Summed it up pretty well, I thought. So one distinguished jerk says the sky is blue, and another says the sky is black. You have only a vague idea of what the sky is, having never seen it. Who do you believe?

Why, the one who presents himself best on the stand, of course. The one who best survives the withering cross-examination leveled by the other side. Before we even sat down around the table, the Judge had already consulted the three or four best experts in the field—any field. And it was largely a formality, since the Judge was already conversant with everything in the field, and brought to the problem the experience of a million trials, a billion pieces of evidence.

Oh, it was a black day for the legal profession when the JPT was finally implemented. Public confidence in a JPT verdict began at a level best described as dubious, but over fifteen years had soared. It was so high now that there was a widespread perception that anyone who asked for a jury trial must be guilty. Which had, naturally, tainted the jury pool. Which had left lawyers in the uncomfortable position of arguing to retain the old system because... well, because it was the only method for having their guilty clients acquitted.
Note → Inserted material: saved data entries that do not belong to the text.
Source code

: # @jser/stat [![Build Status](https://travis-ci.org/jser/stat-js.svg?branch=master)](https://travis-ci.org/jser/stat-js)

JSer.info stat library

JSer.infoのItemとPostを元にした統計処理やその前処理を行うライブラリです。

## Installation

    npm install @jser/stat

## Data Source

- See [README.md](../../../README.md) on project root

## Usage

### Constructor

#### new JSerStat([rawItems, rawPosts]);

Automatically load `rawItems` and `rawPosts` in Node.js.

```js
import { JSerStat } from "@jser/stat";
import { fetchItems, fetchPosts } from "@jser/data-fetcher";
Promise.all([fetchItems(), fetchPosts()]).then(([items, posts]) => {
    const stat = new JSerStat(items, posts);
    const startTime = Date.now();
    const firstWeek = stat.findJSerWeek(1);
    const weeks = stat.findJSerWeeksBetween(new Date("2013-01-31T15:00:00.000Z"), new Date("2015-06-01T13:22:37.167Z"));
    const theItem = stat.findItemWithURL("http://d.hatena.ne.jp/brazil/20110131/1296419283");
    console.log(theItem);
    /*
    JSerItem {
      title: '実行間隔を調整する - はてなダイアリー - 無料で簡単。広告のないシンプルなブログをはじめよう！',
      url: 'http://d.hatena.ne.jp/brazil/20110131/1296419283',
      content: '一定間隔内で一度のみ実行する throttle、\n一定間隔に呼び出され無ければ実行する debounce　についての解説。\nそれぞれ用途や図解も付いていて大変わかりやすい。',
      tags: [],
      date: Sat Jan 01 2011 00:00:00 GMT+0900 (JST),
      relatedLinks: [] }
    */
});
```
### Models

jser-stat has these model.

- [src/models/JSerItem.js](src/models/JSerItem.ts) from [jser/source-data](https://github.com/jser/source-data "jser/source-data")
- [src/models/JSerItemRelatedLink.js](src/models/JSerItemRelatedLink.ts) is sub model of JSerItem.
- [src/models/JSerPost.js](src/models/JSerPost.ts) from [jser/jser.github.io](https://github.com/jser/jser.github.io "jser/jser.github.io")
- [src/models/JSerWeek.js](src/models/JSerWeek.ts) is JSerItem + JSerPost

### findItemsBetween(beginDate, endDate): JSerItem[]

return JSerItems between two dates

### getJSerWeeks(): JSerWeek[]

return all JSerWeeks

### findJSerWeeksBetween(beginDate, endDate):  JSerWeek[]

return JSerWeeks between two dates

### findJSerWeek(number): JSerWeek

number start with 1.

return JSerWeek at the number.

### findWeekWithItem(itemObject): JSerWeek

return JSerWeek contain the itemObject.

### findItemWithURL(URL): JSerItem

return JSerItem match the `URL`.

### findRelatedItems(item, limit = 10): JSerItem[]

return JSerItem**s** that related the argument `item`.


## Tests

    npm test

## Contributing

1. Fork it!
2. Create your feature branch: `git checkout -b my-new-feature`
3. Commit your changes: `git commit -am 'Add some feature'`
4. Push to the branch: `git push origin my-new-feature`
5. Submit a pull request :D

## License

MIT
I'll leave it to you to imagine how this argument played with the taxpayers.

A black day indeed.

And things were certainly not looking good for old Sparky. What could the little wirehead have in mind?

* * *

"All evidence currently under submission having been presented, the court will now hear arguments."
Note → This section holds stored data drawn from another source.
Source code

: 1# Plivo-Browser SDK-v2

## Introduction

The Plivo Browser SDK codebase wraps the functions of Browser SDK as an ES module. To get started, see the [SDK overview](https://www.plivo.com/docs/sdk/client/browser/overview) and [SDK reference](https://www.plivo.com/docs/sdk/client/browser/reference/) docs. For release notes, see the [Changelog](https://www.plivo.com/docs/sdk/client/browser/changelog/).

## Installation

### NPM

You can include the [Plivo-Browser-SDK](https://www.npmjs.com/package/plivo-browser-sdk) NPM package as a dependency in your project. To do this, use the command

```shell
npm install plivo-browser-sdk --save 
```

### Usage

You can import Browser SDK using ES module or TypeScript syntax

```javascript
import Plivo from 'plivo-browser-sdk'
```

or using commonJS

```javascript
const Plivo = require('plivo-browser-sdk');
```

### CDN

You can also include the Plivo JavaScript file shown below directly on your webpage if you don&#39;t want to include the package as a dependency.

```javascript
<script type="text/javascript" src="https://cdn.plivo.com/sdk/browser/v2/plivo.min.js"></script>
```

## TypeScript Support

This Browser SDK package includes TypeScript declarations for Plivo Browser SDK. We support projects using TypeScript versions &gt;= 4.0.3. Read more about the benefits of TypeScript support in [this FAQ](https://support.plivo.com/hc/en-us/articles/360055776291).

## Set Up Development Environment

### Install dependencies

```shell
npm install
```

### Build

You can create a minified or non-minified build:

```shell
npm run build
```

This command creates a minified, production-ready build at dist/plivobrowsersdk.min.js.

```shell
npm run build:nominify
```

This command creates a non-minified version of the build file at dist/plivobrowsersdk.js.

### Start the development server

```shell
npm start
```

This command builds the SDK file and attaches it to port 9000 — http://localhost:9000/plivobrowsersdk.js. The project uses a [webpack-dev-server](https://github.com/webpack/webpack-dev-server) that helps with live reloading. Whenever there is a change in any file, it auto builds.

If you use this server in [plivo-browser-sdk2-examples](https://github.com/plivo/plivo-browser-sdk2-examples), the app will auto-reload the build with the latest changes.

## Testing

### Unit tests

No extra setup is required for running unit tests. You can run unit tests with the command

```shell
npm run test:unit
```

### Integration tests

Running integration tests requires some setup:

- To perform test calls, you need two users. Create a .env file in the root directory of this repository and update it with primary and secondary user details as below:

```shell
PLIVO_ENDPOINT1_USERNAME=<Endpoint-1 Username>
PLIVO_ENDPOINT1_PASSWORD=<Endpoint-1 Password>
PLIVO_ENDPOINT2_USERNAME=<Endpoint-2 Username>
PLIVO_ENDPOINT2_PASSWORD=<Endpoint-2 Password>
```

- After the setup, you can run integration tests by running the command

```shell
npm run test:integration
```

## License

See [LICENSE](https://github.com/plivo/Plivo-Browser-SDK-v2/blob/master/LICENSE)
Which is where the real fun begins in JPT court.

"Your Honor, I would—"

"Everybody's calling me 'Your Honor.' Flattery will get you nowhere."

There was laughter from the audience.

"I'm simply following my client's lead," said Flynn, affably. "And why not? I was trained in respect for the court, and even if this one doesn't demand it, I do respect it, and showing respect hurts nothing. And I would not dream of attempting flattery." More laughter. "So, Your Honor, I will state at the outset that my client did in fact kill John Valentine, in the manner and on the date specified. And that he did so in self-defense."

"You could have saved the court twenty minutes of summation if you had said that up front," the lead prosecutor rasped, cuttingly. This was a truly hard, squinty-eyed woman with what looked like stainless-steel hair and brass mascara, a regular harpy. But possibly I'm prejudiced.

Her name was Roxy Hart, and she was, naturally, the chief prosecutor for King City and she had her eye on the mayor's chair. This was a perfect opportunity for her to get her face before the voters, though she must have thought long and hard about it. Putting murderers in jail is always politically popular, but little "Sparky" did have his defenders and die-hard fans. But my decision to go before the Judge had made it virtually no-lose for her. She hardly had to do any work. It had all been done for her by the police department seventy years ago, and it was so open-and-shut she could be seen as simply playing out the string. The criticism, if any, should fall upon the Judge. She would be walking a fine line, Billy told me, between being tough on crime and not being too ruthless with a popular figure.

"She'll bluster for a while," he said, "then she won't oppose a reduction in the charges. Manslaughter, something like that."

"The assertion that this killing was self-defense is ludicrous," she went on. "John Valentine was armed with a stage sword, a prop. There has been no evidence introduced that he was trying to kill Kenneth Valentine."

"That 'prop' had an edge sharp enough to shave with," Billy countered. "Both witnesses saw numerous wounds on my client. Whether John actually meant to kill my client is something we will never know, but it is clear that he meant to butcher him a bit. In this circumstance, it is reasonable for Kenneth to feel fear for his life, which is the test of self-defense."

"This was no more or less than a fencing lesson."

"A very bloody one, and a—"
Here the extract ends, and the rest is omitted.